Police have raided the headquarters of France’s far-right National Rally (RN) and seized documents as part of an investigation into alleged illegal campaign financing that was denounced by the party’s leader, Jordan Bardella, as “a harassment campaign”.
The raid came a day after EU financial prosecutors in Brussels said they had launched a separate investigation into the alleged misuse of €4.3m by the former far-right Identity & Democracy (ID) group in the European parliament, which included the RN.
It also represented a fresh setback for the party after its figurehead, Marine Le Pen, was convicted in March of embezzling EU funds and barred from running for office for five years, effectively scuppering her hopes of running in 2027 presidential elections.
Bardella, 29, whom Le Pen has asked to prepare to campaign in her place, said on social media on Wednesday: “RN headquarters – including the offices of its leaders – are being searched by about 20 police officers from the financial brigade.”
Police and investigating magistrates had seized “emails, documents and accounting” relating to “the last regional, presidential, parliamentary and European elections”, he said, calling the operation “a serious attack on pluralism and democratic choice”.
The Paris prosecutor’s office said the raid was part of an investigation launched in July last year that sought to establish whether campaigns in 2022 and 2024 were funded through “illegal loans from individuals to the party or to RN candidates”.
The investigation would also look into allegations the party had included inflated or fake invoices in its claims for the state to reimburse its campaign finances, the prosecutor’s office said. The offices and homes of several company executives were also searched.

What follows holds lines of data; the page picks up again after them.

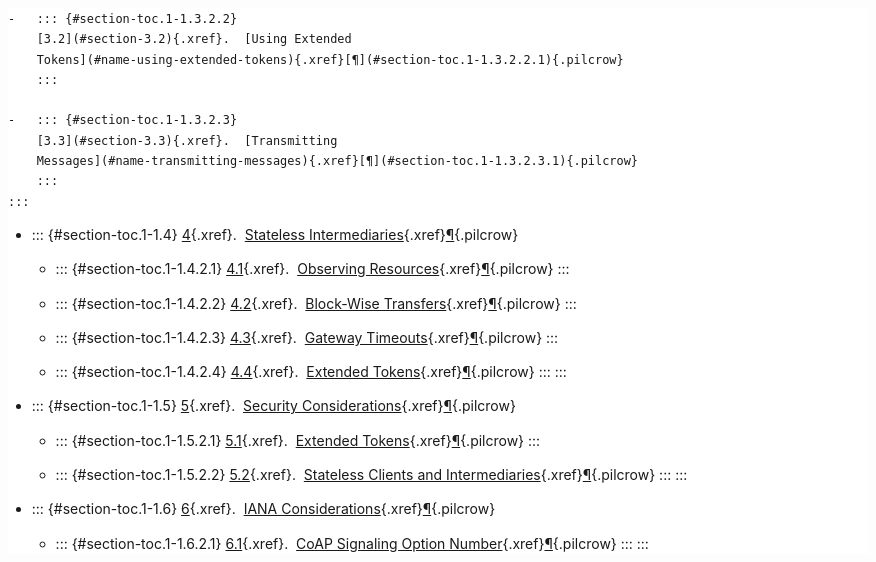     -   ::: {#section-toc.1-1.3.2.2}
        [3.2](#section-3.2){.xref}.  [Using Extended
        Tokens](#name-using-extended-tokens){.xref}[¶](#section-toc.1-1.3.2.2.1){.pilcrow}
        :::

    -   ::: {#section-toc.1-1.3.2.3}
        [3.3](#section-3.3){.xref}.  [Transmitting
        Messages](#name-transmitting-messages){.xref}[¶](#section-toc.1-1.3.2.3.1){.pilcrow}
        :::
    :::

-   ::: {#section-toc.1-1.4}
    [4](#section-4){.xref}.  [Stateless
    Intermediaries](#name-stateless-intermediaries){.xref}[¶](#section-toc.1-1.4.1){.pilcrow}

    -   ::: {#section-toc.1-1.4.2.1}
        [4.1](#section-4.1){.xref}.  [Observing
        Resources](#name-observing-resources){.xref}[¶](#section-toc.1-1.4.2.1.1){.pilcrow}
        :::

    -   ::: {#section-toc.1-1.4.2.2}
        [4.2](#section-4.2){.xref}.  [Block-Wise
        Transfers](#name-block-wise-transfers){.xref}[¶](#section-toc.1-1.4.2.2.1){.pilcrow}
        :::

    -   ::: {#section-toc.1-1.4.2.3}
        [4.3](#section-4.3){.xref}.  [Gateway
        Timeouts](#name-gateway-timeouts){.xref}[¶](#section-toc.1-1.4.2.3.1){.pilcrow}
        :::

    -   ::: {#section-toc.1-1.4.2.4}
        [4.4](#section-4.4){.xref}.  [Extended
        Tokens](#name-extended-tokens-2){.xref}[¶](#section-toc.1-1.4.2.4.1){.pilcrow}
        :::
    :::

-   ::: {#section-toc.1-1.5}
    [5](#section-5){.xref}.  [Security
    Considerations](#name-security-considerations){.xref}[¶](#section-toc.1-1.5.1){.pilcrow}

    -   ::: {#section-toc.1-1.5.2.1}
        [5.1](#section-5.1){.xref}.  [Extended
        Tokens](#name-extended-tokens-3){.xref}[¶](#section-toc.1-1.5.2.1.1){.pilcrow}
        :::

    -   ::: {#section-toc.1-1.5.2.2}
        [5.2](#section-5.2){.xref}.  [Stateless Clients and
        Intermediaries](#name-stateless-clients-and-inter){.xref}[¶](#section-toc.1-1.5.2.2.1){.pilcrow}
        :::
    :::

-   ::: {#section-toc.1-1.6}
    [6](#section-6){.xref}.  [IANA
    Considerations](#name-iana-considerations){.xref}[¶](#section-toc.1-1.6.1){.pilcrow}

    -   ::: {#section-toc.1-1.6.2.1}
        [6.1](#section-6.1){.xref}.  [CoAP Signaling Option
        Number](#name-coap-signaling-option-numbe){.xref}[¶](#section-toc.1-1.6.2.1.1){.pilcrow}
        :::
    :::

The investigation involved “acts that may constitute fraud, loans exceeding campaign finance regulations, aggravated laundering of fraud, forgery and the use of forged documents between 2020 and 2024”, the prosecutors said in a statement.
The EU prosecutors’ investigation follows a European parliament report alleging that the ID group, which included MEPs from RN, Italy’s Lega, Germany’s AfD and other far-right parties, had improperly spent more than €4m of EU money.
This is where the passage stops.